Monopole directional antenna bioinspired in elliptical leaf with golden ratio for WLAN and 4G applications.

In this work, it is proposed the development a new monopole directional antenna, bioinspired in elliptical leaf, with cut by golden ratio, for 4G band application, by the use of the technique of the cut of the radiating element for the increasing of the antenna perimeter, being the first work to use this technique in a bioinspired antenna, promotes resonance frequency turned, and reconfiguring of the antenna parameters as bandwidth, radiation pattern and gain, with the use of the reflector near to the group plane, without the insertion of active devices as the pin diode or change in radiating element. The shape antenna is generated by Gielis formula, built in FR4 substrate, with cuts calculated by golden ratio. To compare the results of the bioinspired monopole on the elliptical sheet, a square-shaped monopole antenna was designed, simulated and measured, the structures were designed in the MATLAB software version 2015(b) and the simulations were performed in the Ansys software version 2016. In the results compared between the square monopole and the bioinspired antenna in the elliptical sheet, it can be seen that the measured bioinspired antenna, compared to the square monopole, presented a bandwidth reduction of 77.27%, a more compact structure, with a reduction of 98%, covering the wireless local area network, and long-time evolution 4G at 2.5 GHz.

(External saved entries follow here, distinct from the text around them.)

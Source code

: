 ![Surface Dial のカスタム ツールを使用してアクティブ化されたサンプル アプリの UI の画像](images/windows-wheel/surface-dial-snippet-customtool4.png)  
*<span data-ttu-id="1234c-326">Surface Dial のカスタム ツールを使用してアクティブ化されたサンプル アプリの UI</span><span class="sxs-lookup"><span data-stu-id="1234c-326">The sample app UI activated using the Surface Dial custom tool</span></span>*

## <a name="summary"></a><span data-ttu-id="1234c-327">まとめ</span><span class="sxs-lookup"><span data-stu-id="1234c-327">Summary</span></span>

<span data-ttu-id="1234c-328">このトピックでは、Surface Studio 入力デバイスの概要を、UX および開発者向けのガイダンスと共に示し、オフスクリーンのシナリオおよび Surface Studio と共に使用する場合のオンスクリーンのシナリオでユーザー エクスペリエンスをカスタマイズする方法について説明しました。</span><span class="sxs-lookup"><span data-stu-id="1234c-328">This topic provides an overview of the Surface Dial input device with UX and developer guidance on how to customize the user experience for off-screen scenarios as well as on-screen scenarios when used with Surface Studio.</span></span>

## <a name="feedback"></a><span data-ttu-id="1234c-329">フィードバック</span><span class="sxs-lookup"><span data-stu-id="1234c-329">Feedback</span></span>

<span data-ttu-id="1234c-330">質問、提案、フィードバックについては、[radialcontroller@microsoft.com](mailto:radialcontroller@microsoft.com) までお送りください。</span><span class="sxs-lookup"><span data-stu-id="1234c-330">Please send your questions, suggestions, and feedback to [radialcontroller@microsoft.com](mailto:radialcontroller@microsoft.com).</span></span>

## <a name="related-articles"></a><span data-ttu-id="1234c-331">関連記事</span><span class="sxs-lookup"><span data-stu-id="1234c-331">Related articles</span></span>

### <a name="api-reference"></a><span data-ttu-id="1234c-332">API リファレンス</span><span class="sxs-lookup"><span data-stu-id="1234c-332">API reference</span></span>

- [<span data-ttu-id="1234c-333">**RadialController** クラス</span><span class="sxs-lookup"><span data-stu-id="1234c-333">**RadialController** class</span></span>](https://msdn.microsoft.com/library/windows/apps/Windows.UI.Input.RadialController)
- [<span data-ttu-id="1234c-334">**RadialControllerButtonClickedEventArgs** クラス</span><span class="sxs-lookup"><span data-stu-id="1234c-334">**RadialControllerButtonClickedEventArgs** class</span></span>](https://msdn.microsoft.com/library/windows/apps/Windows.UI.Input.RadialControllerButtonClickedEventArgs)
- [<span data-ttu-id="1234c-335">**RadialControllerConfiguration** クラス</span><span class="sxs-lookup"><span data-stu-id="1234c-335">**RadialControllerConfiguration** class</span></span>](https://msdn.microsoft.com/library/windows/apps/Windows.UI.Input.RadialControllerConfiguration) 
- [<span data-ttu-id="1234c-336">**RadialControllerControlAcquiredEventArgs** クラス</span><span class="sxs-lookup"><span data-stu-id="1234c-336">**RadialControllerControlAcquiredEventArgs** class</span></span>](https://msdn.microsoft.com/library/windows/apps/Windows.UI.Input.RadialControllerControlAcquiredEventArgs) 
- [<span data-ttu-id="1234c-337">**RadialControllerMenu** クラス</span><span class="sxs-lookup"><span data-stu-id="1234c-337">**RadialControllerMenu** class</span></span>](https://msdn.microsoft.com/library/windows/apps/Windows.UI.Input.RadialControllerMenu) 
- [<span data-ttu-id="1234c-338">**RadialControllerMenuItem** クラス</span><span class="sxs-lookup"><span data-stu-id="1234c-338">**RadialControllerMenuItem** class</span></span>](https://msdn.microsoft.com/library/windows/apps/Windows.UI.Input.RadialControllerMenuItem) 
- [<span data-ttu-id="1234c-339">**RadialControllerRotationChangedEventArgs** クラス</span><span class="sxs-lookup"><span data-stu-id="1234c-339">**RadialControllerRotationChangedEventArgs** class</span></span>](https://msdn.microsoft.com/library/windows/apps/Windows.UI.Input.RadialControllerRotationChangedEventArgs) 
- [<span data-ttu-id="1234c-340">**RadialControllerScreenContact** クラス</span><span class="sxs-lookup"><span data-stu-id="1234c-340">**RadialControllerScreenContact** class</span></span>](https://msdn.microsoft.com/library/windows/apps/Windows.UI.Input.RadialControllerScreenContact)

The proposed technique uses a reflector on the ground plane, to change the parameters of the monopole planar antenna, of omnidirectional radiation pattern to a directional, maintaining the characteristics of the broadband, half-power beamwidth great than 100°, with high current density, and similar gain of a directional antenna. From the results, it has been observed that the elliptical leaf monopole antenna shows broadband characteristics, with a half-power beamwidth of 128°, wideband, the bandwidth of 500 MHz, a gain of 6.28 dBi, a current density of 13.01 A/m, and circular polarization.